After the introduction, YIRA split us up into two groups, each with a different moderator, based on the large number of people in attendance. I headed downstairs with Stephen Herzog, a Yale Ph.D. student studying international security. Mr. Herzog has an impressive background, including directing security programs for the U.S. Department of Energy’s National Nuclear Security Administration.

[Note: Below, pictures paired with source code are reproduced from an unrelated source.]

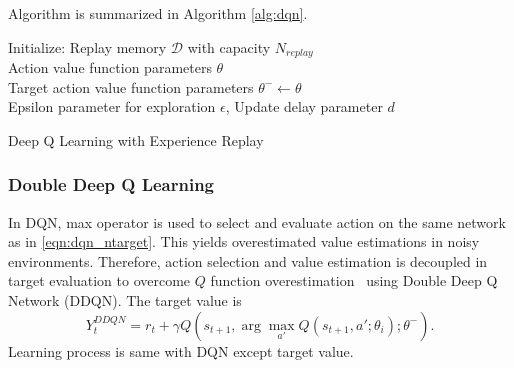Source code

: Algorithm is summarized in Algorithm \ref{alg:dqn}. 
\begin{algorithm}
	\SetAlgoLined
	\DontPrintSemicolon %
	Initialize: Replay memory $\mathcal{D}$ with capacity $N_{replay}$ \\
	Action value function parameters $\theta$ \\
	Target action value function parameters $\theta^- \leftarrow \theta$ \\
	Epsilon parameter for exploration $\epsilon$, Update delay parameter $d$ \\
	\caption{Deep Q Learning with Experience Replay}
	\label{alg:dqn}
\end{algorithm}

\subsubsection{Double Deep Q Learning}
In DQN, max operator is used to select and evaluate action on the same network as in \eqref{eqn:dqn_ntarget}. 
This yields overestimated value estimations in noisy environments. 
Therefore, action selection and value estimation is decoupled in target evaluation 
to overcome $Q$ function overestimation~\cite{van_hasselt_deep_2015} using Double Deep Q Network (DDQN). The target value is
\begin{equation}
\label{eqn:ddqn_ntarget}
Y_t^{DDQN} = r_t + \gamma Q(s_{t+1}, \arg\max_{a'} Q(s_{t+1}, a'; \theta_i );\theta^-).
\end{equation}
Learning process is same with DQN except target value. 

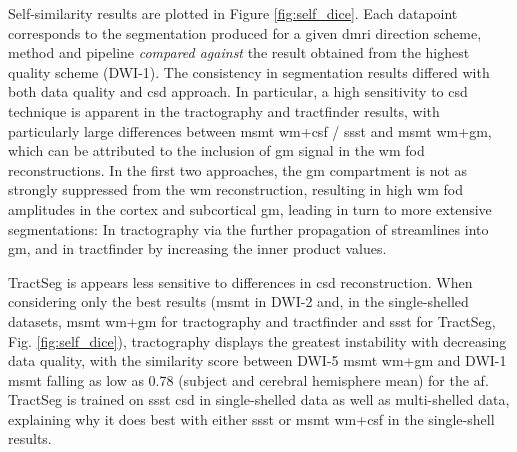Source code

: \documentclass[12pt,phd,a4paper,twoside]{ucl_thesis}
\begin{document}
Self-similarity results are plotted in Figure \ref{fig:self_dice}.
Each datapoint corresponds to the segmentation produced for a given \gls{dmri} direction scheme, method and pipeline \textit{compared against} the result obtained from the highest quality scheme (DWI-1).
The consistency in segmentation results differed with both data quality and \gls{csd} approach.
In particular, a high sensitivity to \gls{csd} technique is apparent in the tractography and tractfinder results, with particularly large differences between \gls{msmt} \gls{wm}+\gls{csf} / \gls{ssst} and \gls{msmt} \gls{wm}+\gls{gm}, which can be attributed to the inclusion of \gls{gm} signal in the \gls{wm} \gls{fod} reconstructions.
In the first two approaches, the \gls{gm} compartment is not as strongly suppressed from the \gls{wm} reconstruction, resulting in high \gls{wm} \gls{fod} amplitudes in the cortex and subcortical \gls{gm}, leading in turn to more extensive segmentations:
In tractography via the further propagation of streamlines into \gls{gm}, and in tractfinder by increasing the inner product values.

TractSeg is appears less sensitive to differences in \gls{csd} reconstruction.
When considering only the best results (\gls{msmt} in DWI-2 and, in the single-shelled datasets, \gls{msmt} \gls{wm}+\gls{gm} for tractography and tractfinder and \gls{ssst} for TractSeg, Fig. \ref{fig:self_dice}), tractography displays the greatest instability with decreasing data quality, with the similarity score between DWI-5 \gls{msmt} \gls{wm}+\gls{gm} and DWI-1 \gls{msmt} falling as low as 0.78 (subject and cerebral hemisphere mean) for the \gls{af}.
TractSeg is trained on \gls{ssst} \gls{csd} in single-shelled data as well as multi-shelled data, explaining why it does best with either \gls{ssst} or \gls{msmt} \gls{wm}+\gls{csf} in the single-shell results.
\end{document}

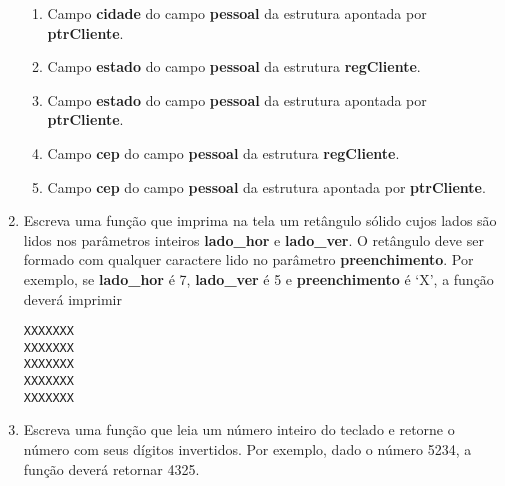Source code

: \documentclass[a4paper,11pt]{article}
\begin{document}
\begin{multicols*}{2}
\begin{enumerate}
\begin{enumerate}
      \item Campo \textbf{cidade} do campo \textbf{pessoal} da estrutura apontada por \textbf{ptrCliente}.
      \item Campo \textbf{estado} do campo \textbf{pessoal} da estrutura \textbf{regCliente}.
      \item Campo \textbf{estado} do campo \textbf{pessoal} da estrutura apontada por \textbf{ptrCliente}.
      \item Campo \textbf{cep} do campo \textbf{pessoal} da estrutura \textbf{regCliente}.
      \item Campo \textbf{cep} do campo \textbf{pessoal} da estrutura apontada por \textbf{ptrCliente}.
    \end{enumerate}

  \item  Escreva uma função que imprima na tela um retângulo sólido cujos lados são lidos nos parâmetros inteiros \textbf{lado\_hor} e \textbf{lado\_ver}. O retângulo deve ser formado com qualquer caractere lido no parâmetro \textbf{preenchimento}. Por exemplo, se \textbf{lado\_hor} é 7, \textbf{lado\_ver} é 5 e \textbf{preenchimento} é `X', a função deverá imprimir

    \begin{verbatim}
XXXXXXX
XXXXXXX
XXXXXXX
XXXXXXX
XXXXXXX
    \end{verbatim}

  \item Escreva uma função que leia um número inteiro do teclado e retorne o número com seus dígitos invertidos. Por exemplo, dado o número 5234, a função deverá retornar 4325.
\end{enumerate}
\end{multicols*}
\end{document}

Mr. Herzog gave a brief introduction, and what followed was an animated discussion, covering most of the major controversial topics of Trump’s foreign policy plans. While most of the students in the room seemed to be concerned about a Trump presidency—one girl, for example was proudly donning a Hillary Clinton sticker on her laptop—there were some interesting and thoughtful comments that went past surface-level denouncements of Trumps, and delved deeper into trying to understand his foreign policy from all angles. A common agreement in the room seemed to be that while Trump had made some distressing promises during the campaign, such as retracting the Iran nuclear deal, it was largely campaign rhetoric, promises that Trump likely will not go through with or will mitigate. Overall, however, there was a general tone of mistrust and pessimism surrounding peoples’ visions of a Trump-led country. Mr. Herzog guided a balanced discussion, pushing people to think through their answers fully and to give the other side of the argument a chance.
I followed up with Mr. Herzog after the meeting to get some of his viewpoints on the issues we discussed. As much as I admired his ability to run the discussion based solely on the students’ comments, I was also interested to hear what he had to say as I knew he must have opinions formed by his background and studies. Mr. Herzog seemed to agree with the majority of the students, that “given [Trump’s] campaign rhetoric, maintaining healthy skepticism…seems wise, but so does reserving judgment until some of his plans become clearer. Much of that will depend on the military and diplomatic experts he chooses to appoint.” Like the students in attendance, Mr. Herzog’s advice seems to be to just to wait and see.
During the YIRA event, Mr. Herzog posed to his group the question: “Should allies of the U.S. be concerned?” Responses were generally pessimistic. However, I returned the question to him, for which he has a much more balanced answer. While acknowledging that “abandoning long-term U.S. allies and encouraging nuclear proliferation would almost certainly have destabilizing effects in East Asia and the Middle East,” he pointed out that “Trump has now taken great strides to assure U.S. allies of the vitality of security alliances since winning the presidency,” a positive sign in our relations with allies.
Ultimately, the event was well-run, well-moderated and resulted in an interesting discussion leaving me with a lot to think about. YIRA impressed me with their organization and obviously positive reputation judging by the number of people who attended. YIRA and the moderators did a really good job of making sure both sides of each argument were examined before drawing conclusions, showing an overall sense of open-mindedness. I was surprised by the amount of people who were willing to look past the many policies of Trump’s that many condemn. As both YCC and YIRA reminded us, nothing can be accomplished through hate and disunity. We must come together to work towards what we see as important and worthy causes, and strive for love and compassion no matter what.